[Extracted records]
=== Section Start ===

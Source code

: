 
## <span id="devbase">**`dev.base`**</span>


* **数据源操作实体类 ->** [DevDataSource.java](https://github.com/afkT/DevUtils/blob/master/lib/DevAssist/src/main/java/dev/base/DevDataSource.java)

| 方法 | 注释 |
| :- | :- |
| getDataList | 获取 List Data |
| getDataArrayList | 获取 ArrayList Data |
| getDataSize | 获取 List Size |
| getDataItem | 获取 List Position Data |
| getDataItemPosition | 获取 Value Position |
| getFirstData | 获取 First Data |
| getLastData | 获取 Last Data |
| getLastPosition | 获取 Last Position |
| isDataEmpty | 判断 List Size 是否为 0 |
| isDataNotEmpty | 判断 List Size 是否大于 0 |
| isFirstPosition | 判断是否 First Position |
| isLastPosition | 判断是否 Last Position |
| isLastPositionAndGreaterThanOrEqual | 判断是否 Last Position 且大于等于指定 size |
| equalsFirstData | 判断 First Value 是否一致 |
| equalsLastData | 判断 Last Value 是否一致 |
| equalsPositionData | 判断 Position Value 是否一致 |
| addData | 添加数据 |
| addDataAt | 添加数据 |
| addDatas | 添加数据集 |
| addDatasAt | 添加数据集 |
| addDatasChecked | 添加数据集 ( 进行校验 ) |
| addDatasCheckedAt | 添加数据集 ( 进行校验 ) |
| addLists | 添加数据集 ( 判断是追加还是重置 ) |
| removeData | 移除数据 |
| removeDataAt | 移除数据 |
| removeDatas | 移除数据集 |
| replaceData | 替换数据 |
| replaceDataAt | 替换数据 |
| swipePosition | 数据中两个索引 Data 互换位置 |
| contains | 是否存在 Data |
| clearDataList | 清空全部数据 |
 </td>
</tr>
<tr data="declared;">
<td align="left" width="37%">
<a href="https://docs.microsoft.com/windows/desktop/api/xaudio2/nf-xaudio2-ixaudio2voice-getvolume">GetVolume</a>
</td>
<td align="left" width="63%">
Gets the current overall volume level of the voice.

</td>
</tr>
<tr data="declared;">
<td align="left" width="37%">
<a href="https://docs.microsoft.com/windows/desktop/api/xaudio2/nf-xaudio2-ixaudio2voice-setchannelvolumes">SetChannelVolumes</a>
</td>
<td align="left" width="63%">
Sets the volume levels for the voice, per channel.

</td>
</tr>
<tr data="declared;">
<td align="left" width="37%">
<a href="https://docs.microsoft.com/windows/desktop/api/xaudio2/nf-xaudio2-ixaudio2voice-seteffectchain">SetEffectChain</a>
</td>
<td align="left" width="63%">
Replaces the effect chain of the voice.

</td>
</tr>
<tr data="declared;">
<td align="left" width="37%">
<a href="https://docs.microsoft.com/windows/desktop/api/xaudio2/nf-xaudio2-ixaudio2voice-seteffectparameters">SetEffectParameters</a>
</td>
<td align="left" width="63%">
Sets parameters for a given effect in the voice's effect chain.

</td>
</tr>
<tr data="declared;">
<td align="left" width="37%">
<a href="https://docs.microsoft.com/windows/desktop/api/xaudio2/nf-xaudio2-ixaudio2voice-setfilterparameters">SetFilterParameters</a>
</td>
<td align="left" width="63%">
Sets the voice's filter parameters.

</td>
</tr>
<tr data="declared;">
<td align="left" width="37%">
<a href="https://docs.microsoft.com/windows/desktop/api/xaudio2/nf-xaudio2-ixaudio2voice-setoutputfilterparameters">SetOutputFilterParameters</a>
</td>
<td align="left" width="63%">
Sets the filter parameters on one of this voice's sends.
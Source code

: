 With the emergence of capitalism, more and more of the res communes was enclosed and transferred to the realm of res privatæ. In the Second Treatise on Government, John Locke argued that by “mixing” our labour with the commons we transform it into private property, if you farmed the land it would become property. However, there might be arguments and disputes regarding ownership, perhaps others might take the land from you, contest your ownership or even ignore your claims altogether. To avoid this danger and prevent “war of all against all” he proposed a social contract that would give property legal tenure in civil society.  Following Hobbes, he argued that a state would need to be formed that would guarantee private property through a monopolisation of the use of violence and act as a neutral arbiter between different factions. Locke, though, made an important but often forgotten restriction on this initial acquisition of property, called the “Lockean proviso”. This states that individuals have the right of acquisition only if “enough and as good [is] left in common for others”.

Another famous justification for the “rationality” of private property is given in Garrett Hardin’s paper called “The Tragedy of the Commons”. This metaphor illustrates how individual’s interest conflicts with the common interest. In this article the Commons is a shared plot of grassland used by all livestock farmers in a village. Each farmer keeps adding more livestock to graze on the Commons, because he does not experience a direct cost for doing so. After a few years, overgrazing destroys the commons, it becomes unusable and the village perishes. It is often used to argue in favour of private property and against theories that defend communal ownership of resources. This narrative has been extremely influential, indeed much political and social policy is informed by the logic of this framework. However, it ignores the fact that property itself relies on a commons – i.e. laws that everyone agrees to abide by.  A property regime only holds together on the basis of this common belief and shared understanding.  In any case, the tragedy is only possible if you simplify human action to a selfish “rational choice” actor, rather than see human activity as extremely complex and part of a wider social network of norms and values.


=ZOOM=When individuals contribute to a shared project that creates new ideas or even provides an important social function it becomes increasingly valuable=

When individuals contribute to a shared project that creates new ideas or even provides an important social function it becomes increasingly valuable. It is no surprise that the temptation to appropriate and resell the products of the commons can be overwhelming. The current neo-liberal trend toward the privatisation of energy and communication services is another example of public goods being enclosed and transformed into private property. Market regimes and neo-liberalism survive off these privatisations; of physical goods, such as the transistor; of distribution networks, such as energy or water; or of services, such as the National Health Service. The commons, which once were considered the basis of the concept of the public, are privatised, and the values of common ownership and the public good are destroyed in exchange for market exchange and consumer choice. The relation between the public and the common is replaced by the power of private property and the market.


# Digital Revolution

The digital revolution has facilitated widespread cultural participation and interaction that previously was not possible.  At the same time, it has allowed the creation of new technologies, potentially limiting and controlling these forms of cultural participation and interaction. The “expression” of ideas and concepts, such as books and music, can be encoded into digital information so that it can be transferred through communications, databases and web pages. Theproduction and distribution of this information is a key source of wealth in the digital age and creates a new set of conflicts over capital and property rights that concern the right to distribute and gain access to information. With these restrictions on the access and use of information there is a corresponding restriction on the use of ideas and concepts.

=== Section End ===

EXERCISE
The data above must be restated word for word.

ANSWER BELOW
Source code

: 
## <span id="devbase">**`dev.base`**</span>


* **数据源操作实体类 ->** [DevDataSource.java](https://github.com/afkT/DevUtils/blob/master/lib/DevAssist/src/main/java/dev/base/DevDataSource.java)

| 方法 | 注释 |
| :- | :- |
| getDataList | 获取 List Data |
| getDataArrayList | 获取 ArrayList Data |
| getDataSize | 获取 List Size |
| getDataItem | 获取 List Position Data |
| getDataItemPosition | 获取 Value Position |
| getFirstData | 获取 First Data |
| getLastData | 获取 Last Data |
| getLastPosition | 获取 Last Position |
| isDataEmpty | 判断 List Size 是否为 0 |
| isDataNotEmpty | 判断 List Size 是否大于 0 |
| isFirstPosition | 判断是否 First Position |
| isLastPosition | 判断是否 Last Position |
| isLastPositionAndGreaterThanOrEqual | 判断是否 Last Position 且大于等于指定 size |
| equalsFirstData | 判断 First Value 是否一致 |
| equalsLastData | 判断 Last Value 是否一致 |
| equalsPositionData | 判断 Position Value 是否一致 |
| addData | 添加数据 |
| addDataAt | 添加数据 |
| addDatas | 添加数据集 |
| addDatasAt | 添加数据集 |
| addDatasChecked | 添加数据集 ( 进行校验 ) |
| addDatasCheckedAt | 添加数据集 ( 进行校验 ) |
| addLists | 添加数据集 ( 判断是追加还是重置 ) |
| removeData | 移除数据 |
| removeDataAt | 移除数据 |
| removeDatas | 移除数据集 |
| replaceData | 替换数据 |
| replaceDataAt | 替换数据 |
| swipePosition | 数据中两个索引 Data 互换位置 |
| contains | 是否存在 Data |
| clearDataList | 清空全部数据 |
 </td>
</tr>
<tr data="declared;">
<td align="left" width="37%">
<a href="https://docs.microsoft.com/windows/desktop/api/xaudio2/nf-xaudio2-ixaudio2voice-getvolume">GetVolume</a>
</td>
<td align="left" width="63%">
Gets the current overall volume level of the voice.

</td>
</tr>
<tr data="declared;">
<td align="left" width="37%">
<a href="https://docs.microsoft.com/windows/desktop/api/xaudio2/nf-xaudio2-ixaudio2voice-setchannelvolumes">SetChannelVolumes</a>
</td>
<td align="left" width="63%">
Sets the volume levels for the voice, per channel.

</td>
</tr>
<tr data="declared;">
<td align="left" width="37%">
<a href="https://docs.microsoft.com/windows/desktop/api/xaudio2/nf-xaudio2-ixaudio2voice-seteffectchain">SetEffectChain</a>
</td>
<td align="left" width="63%">
Replaces the effect chain of the voice.

</td>
</tr>
<tr data="declared;">
<td align="left" width="37%">
<a href="https://docs.microsoft.com/windows/desktop/api/xaudio2/nf-xaudio2-ixaudio2voice-seteffectparameters">SetEffectParameters</a>
</td>
<td align="left" width="63%">
Sets parameters for a given effect in the voice's effect chain.

</td>
</tr>
<tr data="declared;">
<td align="left" width="37%">
<a href="https://docs.microsoft.com/windows/desktop/api/xaudio2/nf-xaudio2-ixaudio2voice-setfilterparameters">SetFilterParameters</a>
</td>
<td align="left" width="63%">
Sets the voice's filter parameters.

</td>
</tr>
<tr data="declared;">
<td align="left" width="37%">
<a href="https://docs.microsoft.com/windows/desktop/api/xaudio2/nf-xaudio2-ixaudio2voice-setoutputfilterparameters">SetOutputFilterParameters</a>
</td>
<td align="left" width="63%">
Sets the filter parameters on one of this voice's sends.
Source code

: With the emergence of capitalism, more and more of the res communes was enclosed and transferred to the realm of res privatæ. In the Second Treatise on Government, John Locke argued that by “mixing” our labour with the commons we transform it into private property, if you farmed the land it would become property. However, there might be arguments and disputes regarding ownership, perhaps others might take the land from you, contest your ownership or even ignore your claims altogether. To avoid this danger and prevent “war of all against all” he proposed a social contract that would give property legal tenure in civil society.  Following Hobbes, he argued that a state would need to be formed that would guarantee private property through a monopolisation of the use of violence and act as a neutral arbiter between different factions. Locke, though, made an important but often forgotten restriction on this initial acquisition of property, called the “Lockean proviso”. This states that individuals have the right of acquisition only if “enough and as good [is] left in common for others”.

Another famous justification for the “rationality” of private property is given in Garrett Hardin’s paper called “The Tragedy of the Commons”. This metaphor illustrates how individual’s interest conflicts with the common interest. In this article the Commons is a shared plot of grassland used by all livestock farmers in a village. Each farmer keeps adding more livestock to graze on the Commons, because he does not experience a direct cost for doing so. After a few years, overgrazing destroys the commons, it becomes unusable and the village perishes. It is often used to argue in favour of private property and against theories that defend communal ownership of resources. This narrative has been extremely influential, indeed much political and social policy is informed by the logic of this framework. However, it ignores the fact that property itself relies on a commons – i.e. laws that everyone agrees to abide by.  A property regime only holds together on the basis of this common belief and shared understanding.  In any case, the tragedy is only possible if you simplify human action to a selfish “rational choice” actor, rather than see human activity as extremely complex and part of a wider social network of norms and values.


=ZOOM=When individuals contribute to a shared project that creates new ideas or even provides an important social function it becomes increasingly valuable=

When individuals contribute to a shared project that creates new ideas or even provides an important social function it becomes increasingly valuable. It is no surprise that the temptation to appropriate and resell the products of the commons can be overwhelming. The current neo-liberal trend toward the privatisation of energy and communication services is another example of public goods being enclosed and transformed into private property. Market regimes and neo-liberalism survive off these privatisations; of physical goods, such as the transistor; of distribution networks, such as energy or water; or of services, such as the National Health Service. The commons, which once were considered the basis of the concept of the public, are privatised, and the values of common ownership and the public good are destroyed in exchange for market exchange and consumer choice. The relation between the public and the common is replaced by the power of private property and the market.


# Digital Revolution

The digital revolution has facilitated widespread cultural participation and interaction that previously was not possible.  At the same time, it has allowed the creation of new technologies, potentially limiting and controlling these forms of cultural participation and interaction. The “expression” of ideas and concepts, such as books and music, can be encoded into digital information so that it can be transferred through communications, databases and web pages. Theproduction and distribution of this information is a key source of wealth in the digital age and creates a new set of conflicts over capital and property rights that concern the right to distribute and gain access to information. With these restrictions on the access and use of information there is a corresponding restriction on the use of ideas and concepts.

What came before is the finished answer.